Notes from my journal during the six-week solo arctic expedition in 2021. The place I was camped when writing this journal entry is a desolate and remote region that was noted by late-1800s’ explorers to be off-limits by Alaskan Arctic natives because of its brutally cold and dangerous winter climate.
…it’s a place that doesn’t have spiraled peaks that stretch to the heavens for the eyes to rest on, nor does it have endless miles of beautiful green and blue bergs of sea ice that glisten in the low February sun. Instead, it’s a place where the land and sky is joined as one fluid white.
Except for a few stunted willows alongside frozen ponds and creeks it’s difficult to see where the horizon begins.
One might call it a wasteland, the badlands, or, a land that God forgot.
The essence of its allure to me however is not in its eye appeal because its beauty cannot be seen.
The beauty is hidden in the deafening silence that stirs the soul and the vast expanse that stretches hundreds of miles in every direction which gives us an unimaginable sense of freedom.
But whoa to those who travel here!
The fierce winds that tear the tundra apart has no mercy for human flesh. There are not words in our vocabulary that describes the brutality of its coldness.
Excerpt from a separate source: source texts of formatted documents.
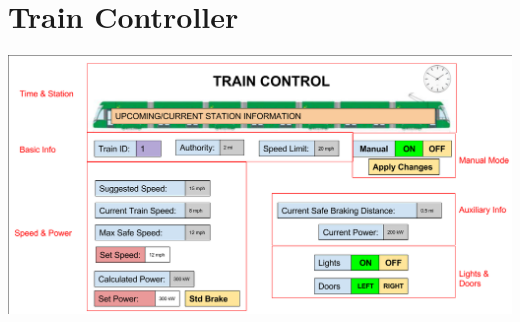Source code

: \documentclass{scrreprt}
\begin{document}
\chapter{Train Controller}
\includegraphics[width=\textwidth]{tc}
\end{document}
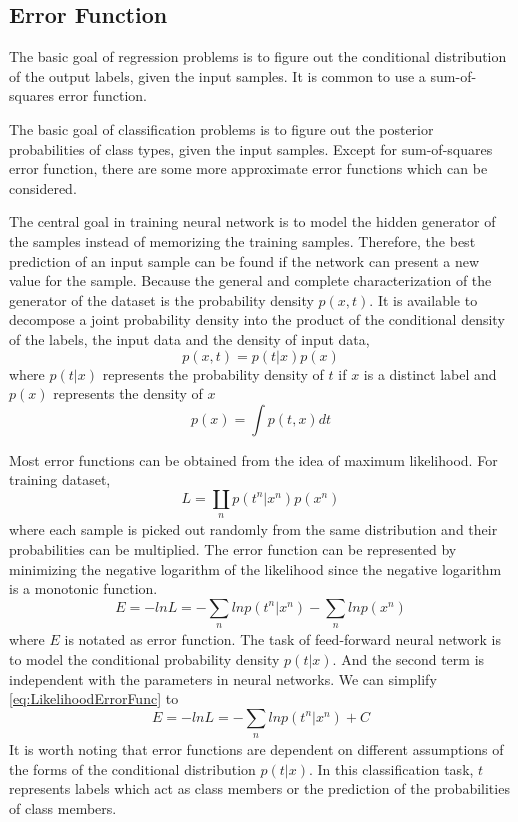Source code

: \subsection{Error Function}

The basic goal of regression problems is to figure out the conditional distribution of the output labels, given the input samples. It is common to use a sum-of-squares error function.

The basic goal of classification problems is to figure out the posterior probabilities of class types, given the input samples. Except for sum-of-squares error function, there are some more approximate error functions which can be considered.

The central goal in training neural network is to model the hidden generator of the samples instead of memorizing the training samples. Therefore, the best prediction of an input sample can be found if the network can present a new value for the sample. Because the general and complete characterization of the generator of the dataset is the probability density $p(x,t)$. It is available to decompose a joint probability density into the product of the conditional density of the labels, the input data and the density of input data,
\begin{equation}\label{eq:JointProbDensity}
p(x,t) = p(t|x)p(x)
\end{equation}
where $p(t|x)$ represents the probability density of $t$ if $x$ is a distinct label and $p(x)$ represents the density of $x$
\begin{equation}\label{eq:ProbDensityX}
p(x) = \int p(t,x)dt
\end{equation}

Most error functions can be obtained from the idea of maximum likelihood. For training dataset, 
\begin{equation}\label{eq:LikelihoodLoss}
L = \coprod_{\substack{n}}  p(t^n|x^n)p(x^n)
\end{equation}
where each sample is picked out randomly from the same  distribution and their probabilities can be multiplied. The error function can be represented by minimizing the negative logarithm of the likelihood since the negative logarithm is a monotonic function.
\begin{equation}\label{eq:LikelihoodErrorFunc}
E = -ln L = -\sum_{\substack{n}} ln p(t^n|x^n) - \sum_{\substack{n}}lnp(x^n)
\end{equation}
where $E$ is notated as error function. The task of feed-forward neural network is to model the conditional probability density $p(t|x)$. And the second term is independent with the parameters in neural networks.  We can simplify \ref{eq:LikelihoodErrorFunc} to
\begin{equation}\label{eq:SimLikelihoodErrorFunc}
E = -ln L = -\sum_{\substack{n}} ln p(t^n|x^n) + C
\end{equation}
It is worth noting that error functions are dependent on different assumptions of the forms of the conditional distribution $p(t|x)$. In this classification task, $t$ represents labels which act as class members or the prediction of the probabilities of class members.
I’m telling you it’s beyond human comprehension.
Nonetheless, when the flurry of snow and clouds clear from the crystalline stars and peace settles once again onto the living, and the malamutes lift their muzzles with a tranquil song, it’s a glimpse of heaven.
The faraway and difficult journeys in life are necessary challenges to cleanse our souls.
It reminds us that our strengths, skills and talents cannot and will not save us because our souls are in the hands and mercy of God.